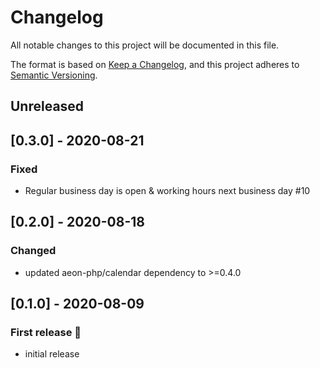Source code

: # Changelog

All notable changes to this project will be documented in this file.

The format is based on [Keep a Changelog](https://keepachangelog.com/en/1.0.0/),
and this project adheres to [Semantic Versioning](https://semver.org/spec/v2.0.0.html).

## Unreleased

## [0.3.0] - 2020-08-21
### Fixed
- Regular business day is open & working hours next business day #10

## [0.2.0] - 2020-08-18
### Changed
- updated aeon-php/calendar dependency to >=0.4.0

## [0.1.0] - 2020-08-09
### First release :tada:
- initial release

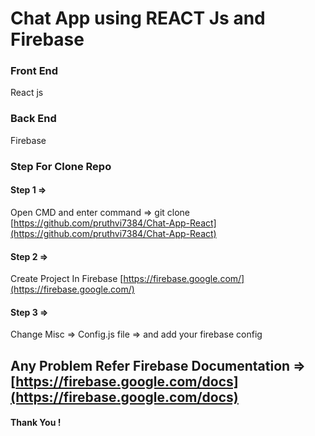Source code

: # Chat App using REACT Js and Firebase

### Front End 

React js

### Back End 

Firebase

### Step For Clone Repo

#### Step 1 =>

Open CMD and enter command => git clone [https://github.com/pruthvi7384/Chat-App-React](https://github.com/pruthvi7384/Chat-App-React)

#### Step 2 => 

Create Project In Firebase [https://firebase.google.com/](https://firebase.google.com/)

#### Step 3 => 

Change Misc => Config.js file => and add your firebase config

## Any Problem Refer Firebase Documentation => [https://firebase.google.com/docs](https://firebase.google.com/docs)

#### Thank You !

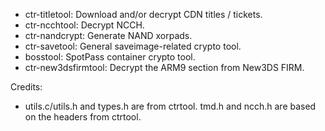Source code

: * ctr-titletool: Download and/or decrypt CDN titles / tickets.
* ctr-ncchtool: Decrypt NCCH.
* ctr-nandcrypt: Generate NAND xorpads.
* ctr-savetool: General saveimage-related crypto tool.
* bosstool: SpotPass container crypto tool.
* ctr-new3dsfirmtool: Decrypt the ARM9 section from New3DS FIRM.

Credits:
* utils.c/utils.h and types.h are from ctrtool. tmd.h and ncch.h are based on the headers from ctrtool.

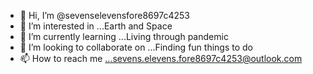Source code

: - 👋 Hi, I’m @sevenselevensfore8697c4253
- 👀 I’m interested in ...Earth and Space
- 🌱 I’m currently learning ...Living through pandemic
- 💞️ I’m looking to collaborate on ...Finding fun things to do
- 📫 How to reach me ...sevens.elevens.fore8697c4253@outlook.com

<!---
sevenselevensfore8697c4253/sevenselevensfore8697c4253 is a ✨ special ✨ repository because its `README.md` (this file) appears on your GitHub profile.
You can click the Preview link to take a look at your changes.
--->

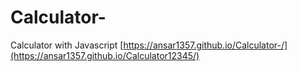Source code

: # Calculator-
Calculator with Javascript 
 [https://ansar1357.github.io/Calculator-/](https://ansar1357.github.io/Calculator12345/)
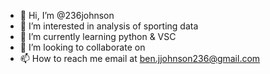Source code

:- 👋 Hi, I’m @236johnson
- 👀 I’m interested in analysis of sporting data 
- 🌱 I’m currently learning python & VSC
- 💞️ I’m looking to collaborate on 
- 📫 How to reach me email at ben.jjohnson236@gmail.com

<!---
236johnson/236johnson is a ✨ special ✨ repository because its `README.md` (this file) appears on your GitHub profile.
You can click the Preview link to take a look at your changes.
--->

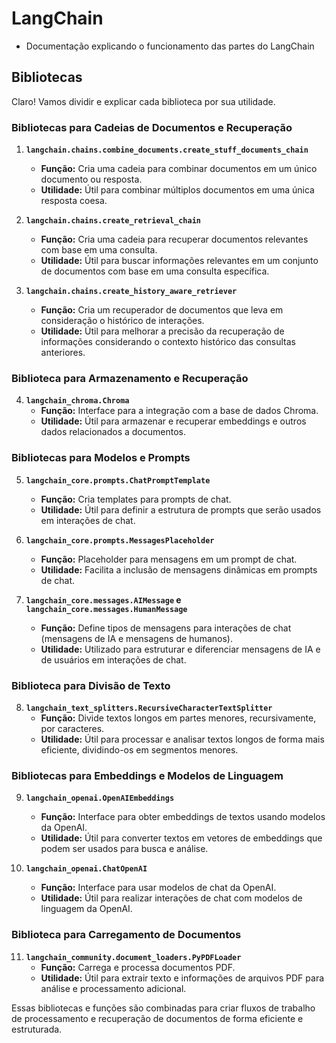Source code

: # LangChain

- Documentação explicando o funcionamento das partes do LangChain

## Bibliotecas 
Claro! Vamos dividir e explicar cada biblioteca por sua utilidade.

### Bibliotecas para Cadeias de Documentos e Recuperação

1. **`langchain.chains.combine_documents.create_stuff_documents_chain`**
   - **Função:** Cria uma cadeia para combinar documentos em um único documento ou resposta.
   - **Utilidade:** Útil para combinar múltiplos documentos em uma única resposta coesa.

2. **`langchain.chains.create_retrieval_chain`**
   - **Função:** Cria uma cadeia para recuperar documentos relevantes com base em uma consulta.
   - **Utilidade:** Útil para buscar informações relevantes em um conjunto de documentos com base em uma consulta específica.

3. **`langchain.chains.create_history_aware_retriever`**
   - **Função:** Cria um recuperador de documentos que leva em consideração o histórico de interações.
   - **Utilidade:** Útil para melhorar a precisão da recuperação de informações considerando o contexto histórico das consultas anteriores.

### Biblioteca para Armazenamento e Recuperação

4. **`langchain_chroma.Chroma`**
   - **Função:** Interface para a integração com a base de dados Chroma.
   - **Utilidade:** Útil para armazenar e recuperar embeddings e outros dados relacionados a documentos.

### Bibliotecas para Modelos e Prompts

5. **`langchain_core.prompts.ChatPromptTemplate`**
   - **Função:** Cria templates para prompts de chat.
   - **Utilidade:** Útil para definir a estrutura de prompts que serão usados em interações de chat.

6. **`langchain_core.prompts.MessagesPlaceholder`**
   - **Função:** Placeholder para mensagens em um prompt de chat.
   - **Utilidade:** Facilita a inclusão de mensagens dinâmicas em prompts de chat.

7. **`langchain_core.messages.AIMessage` e `langchain_core.messages.HumanMessage`**
   - **Função:** Define tipos de mensagens para interações de chat (mensagens de IA e mensagens de humanos).
   - **Utilidade:** Utilizado para estruturar e diferenciar mensagens de IA e de usuários em interações de chat.

### Biblioteca para Divisão de Texto

8. **`langchain_text_splitters.RecursiveCharacterTextSplitter`**
   - **Função:** Divide textos longos em partes menores, recursivamente, por caracteres.
   - **Utilidade:** Útil para processar e analisar textos longos de forma mais eficiente, dividindo-os em segmentos menores.

### Bibliotecas para Embeddings e Modelos de Linguagem

9. **`langchain_openai.OpenAIEmbeddings`**
   - **Função:** Interface para obter embeddings de textos usando modelos da OpenAI.
   - **Utilidade:** Útil para converter textos em vetores de embeddings que podem ser usados para busca e análise.

10. **`langchain_openai.ChatOpenAI`**
    - **Função:** Interface para usar modelos de chat da OpenAI.
    - **Utilidade:** Útil para realizar interações de chat com modelos de linguagem da OpenAI.

### Biblioteca para Carregamento de Documentos

11. **`langchain_community.document_loaders.PyPDFLoader`**
    - **Função:** Carrega e processa documentos PDF.
    - **Utilidade:** Útil para extrair texto e informações de arquivos PDF para análise e processamento adicional.

Essas bibliotecas e funções são combinadas para criar fluxos de trabalho de processamento e recuperação de documentos de forma eficiente e estruturada.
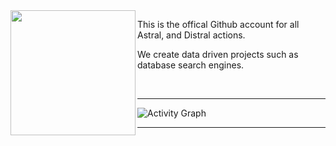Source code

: <img align="left" style="width: 200px;" src="https://logos-download.com/wp-content/uploads/2016/09/GitHub_logo.png">

<p>This is the offical Github account for all Astral, and Distral actions.</p>
<p>We create data driven projects such as database search engines.</p>
<br>
<hr>
<img alt="Activity Graph" src="https://activity-graph.herokuapp.com/graph?username=DistralProjects&bg_color=0D1117&color=b4b4b4&line=F85D7F&point=b4b4b4&hide_border=true" />
</p>
<hr>
<br><br>
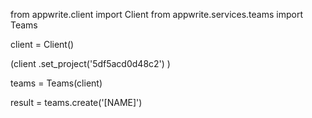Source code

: from appwrite.client import Client
from appwrite.services.teams import Teams

client = Client()

(client
  .set_project('5df5acd0d48c2')
)

teams = Teams(client)

result = teams.create('[NAME]')
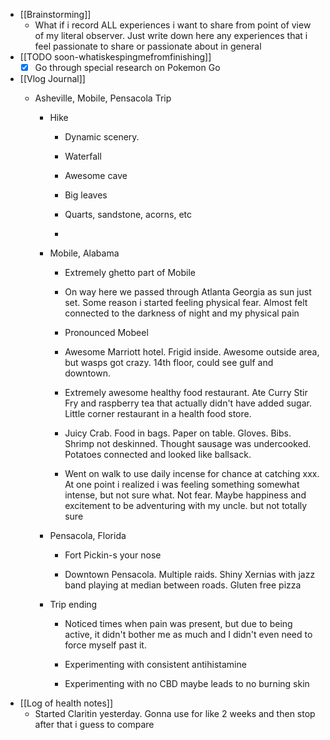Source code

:   * [[Brainstorming]]
    * What if i record ALL experiences i want to share from point of view of my literal observer. Just write down here any experiences that i feel passionate to share or passionate about in general 
  * [[TODO soon-whatiskespingmefromfinishing]]
    * [x] Go through special research on Pokemon Go 
  * [[Vlog Journal]]
    * Asheville, Mobile, Pensacola Trip

      * Hike

        * Dynamic scenery.
        * Waterfall

        * Awesome cave
        * Big leaves

        * Quarts, sandstone, acorns, etc

        * 

      * Mobile, Alabama

        * Extremely ghetto part of Mobile
        * On way here we passed through Atlanta Georgia as sun just set. Some reason i started feeling physical fear. Almost felt connected to the darkness of night and my physical pain
        * Pronounced Mobeel

        * Awesome Marriott hotel. Frigid inside. Awesome outside area, but wasps got crazy. 14th floor, could see gulf and downtown. 

        * Extremely awesome healthy food restaurant. Ate Curry Stir Fry and raspberry tea that actually didn't have added sugar. Little corner restaurant in a health food store. 
        * Juicy Crab. Food in bags. Paper on table. Gloves. Bibs. Shrimp not deskinned. Thought sausage was undercooked. Potatoes connected and looked like ballsack. 

        * Went on walk to use daily incense for chance at catching xxx. At one point i realized i was feeling something somewhat intense, but not sure what. Not fear. Maybe happiness and excitement to be adventuring with my uncle. but not totally sure
      * Pensacola, Florida
        * Fort Pickin-s your nose

        * Downtown Pensacola. Multiple raids. Shiny Xernias with jazz band playing at median between roads. Gluten free pizza

      * Trip ending

        * Noticed times when pain was present, but due to being active, it didn't bother me as much and I didn't even need to force myself past it. 
        * Experimenting with consistent antihistamine

        * Experimenting with no CBD maybe leads to no burning skin
  * [[Log of health notes]]
    * Started Claritin yesterday. Gonna use for like 2 weeks and then stop after that i guess to compare 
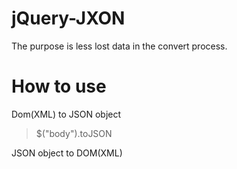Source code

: jQuery-JXON
===========
The purpose is less lost data in the convert process.

How to use
==========
Dom(XML) to JSON object
>$("body").toJSON

JSON object to DOM(XML)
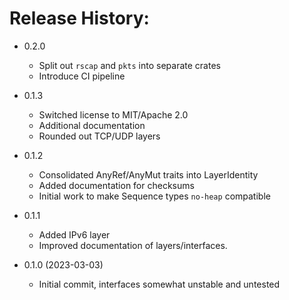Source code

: # Release History:

* 0.2.0
  - Split out `rscap` and `pkts` into separate crates
  - Introduce CI pipeline

* 0.1.3
  - Switched license to MIT/Apache 2.0
  - Additional documentation
  - Rounded out TCP/UDP layers

* 0.1.2
  - Consolidated AnyRef/AnyMut traits into LayerIdentity
  - Added documentation for checksums
  - Initial work to make Sequence types `no-heap` compatible

* 0.1.1
  - Added IPv6 layer
  - Improved documentation of layers/interfaces.

* 0.1.0 (2023-03-03)
  - Initial commit, interfaces somewhat unstable and untested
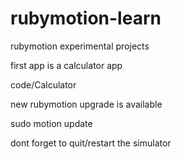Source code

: rubymotion-learn
================

rubymotion experimental projects

first app is a calculator app

code/Calculator





new rubymotion upgrade is available

sudo motion update


dont forget to quit/restart the simulator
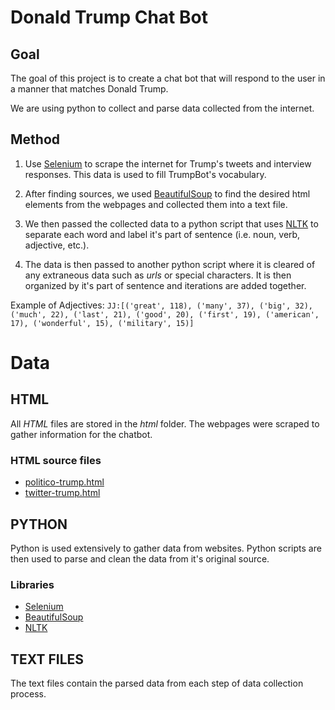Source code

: Donald Trump Chat Bot
=====================
Goal
----
The goal of this project is to create a chat bot
that will respond to the user in a manner that matches
Donald Trump.

We are using python to collect and parse data collected
from the internet.

Method
------
1. Use [Selenium][1] to scrape the internet for Trump's tweets 
and interview responses. This data is used to fill TrumpBot's
vocabulary.

2. After finding sources, we used [BeautifulSoup][2] to find the
desired html elements from the webpages and collected them
into a text file.

3. We then passed the collected data to a python script that
uses [NLTK][3] to separate each word and label it's part of 
sentence (i.e. noun, verb, adjective, etc.).

4. The data is then passed to another python script where it
is cleared of any extraneous data such as *urls* or special
characters. It is then organized by it's part of sentence 
and iterations are added together.

Example of Adjectives:
`JJ:[('great', 118), ('many', 37), ('big', 32), ('much', 22), ('last', 21), ('good', 20), ('first', 19), ('american', 17), ('wonderful', 15), ('military', 15)]`

Data
====
HTML
----
All *HTML* files are stored in the *html* folder. 
The webpages were scraped to gather information for
the chatbot.

### HTML source files
- [politico-trump.html](https://github.com/SandeepJala94/HackUMass2017/blob/master/html/politico-trump.html)
- [twitter-trump.html](https://github.com/SandeepJala94/HackUMass2017/blob/master/html/twitter-trump.html)

PYTHON
------
Python is used extensively to gather data from websites.
Python scripts are then used to parse and clean the data
from it's original source.

### Libraries
- [Selenium][1]
- [BeautifulSoup][2]
- [NLTK][3]

TEXT FILES
----------
The text files contain the parsed data from
each step of data collection process.

[1]: http://www.seleniumhq.org/        "Selenium"
[2]: https://www.crummy.com/software/BeautifulSoup/  "BeautifulSoup"
[3]: http://www.nltk.org/    "NLTK"
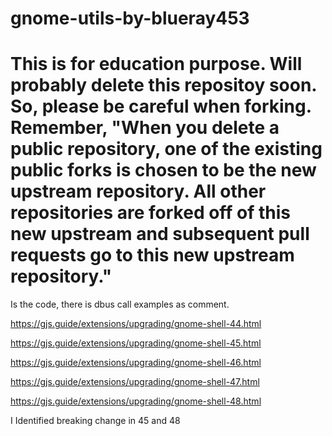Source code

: # gnome-utils-by-blueray453

# This is for education purpose. Will probably delete this repositoy soon. So, please be careful when forking. Remember, "When you delete a public repository, one of the existing public forks is chosen to be the new upstream repository. All other repositories are forked off of this new upstream and subsequent pull requests go to this new upstream repository."

Is the code, there is dbus call examples as comment.

https://gjs.guide/extensions/upgrading/gnome-shell-44.html

https://gjs.guide/extensions/upgrading/gnome-shell-45.html

https://gjs.guide/extensions/upgrading/gnome-shell-46.html

https://gjs.guide/extensions/upgrading/gnome-shell-47.html

https://gjs.guide/extensions/upgrading/gnome-shell-48.html

I Identified breaking change in 45 and 48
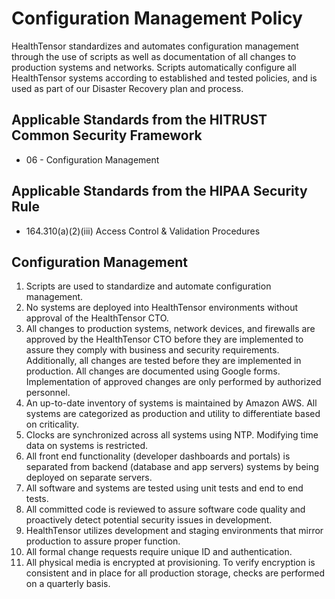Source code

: # Configuration Management Policy

HealthTensor standardizes and automates configuration management through the use of scripts as well as documentation of all changes to production systems and networks. Scripts automatically configure all HealthTensor systems according to established and tested policies, and is used as part of our Disaster Recovery plan and process.

## Applicable Standards from the HITRUST Common Security Framework

* 06 - Configuration Management

## Applicable Standards from the HIPAA Security Rule

* 164.310(a)(2)(iii) Access Control & Validation Procedures

## Configuration Management

1. Scripts are used to standardize and automate configuration management.
2. No systems are deployed into HealthTensor environments without approval of the HealthTensor CTO.
3. All changes to production systems, network devices, and firewalls are approved by the HealthTensor CTO before they are implemented to assure they comply with business and security requirements. Additionally, all changes are tested before they are implemented in production. All changes are documented using Google forms. Implementation of approved changes are only performed by authorized personnel.
4. An up-to-date inventory of systems is maintained by Amazon AWS. All systems are categorized as production and utility to differentiate based on criticality.
5. Clocks are synchronized across all systems using NTP. Modifying time data on systems is restricted.
6. All front end functionality (developer dashboards and portals) is separated from backend (database and app servers) systems by being deployed on separate servers.
7. All software and systems are tested using unit tests and end to end tests.
8. All committed code is reviewed to assure software code quality and proactively detect potential security issues in development.
9. HealthTensor utilizes development and staging environments that mirror production to assure proper function.
10. All formal change requests require unique ID and authentication.
11. All physical media is encrypted at provisioning. To verify encryption is consistent and in place for all production storage, checks are performed on a quarterly basis.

═══

Problem details: From the listing above, return each line with the word "repository".

Your solution:
sevenselevensfore8697c4253/sevenselevensfore8697c4253 is a ✨ special ✨ repository because its `README.md` (this file) appears on your GitHub profile.
236johnson/236johnson is a ✨ special ✨ repository because its `README.md` (this file) appears on your GitHub profile.
# This is for education purpose. Will probably delete this repositoy soon. So, please be careful when forking. Remember, "When you delete a public repository, one of the existing public forks is chosen to be the new upstream repository. All other repositories are forked off of this new upstream and subsequent pull requests go to this new upstream repository."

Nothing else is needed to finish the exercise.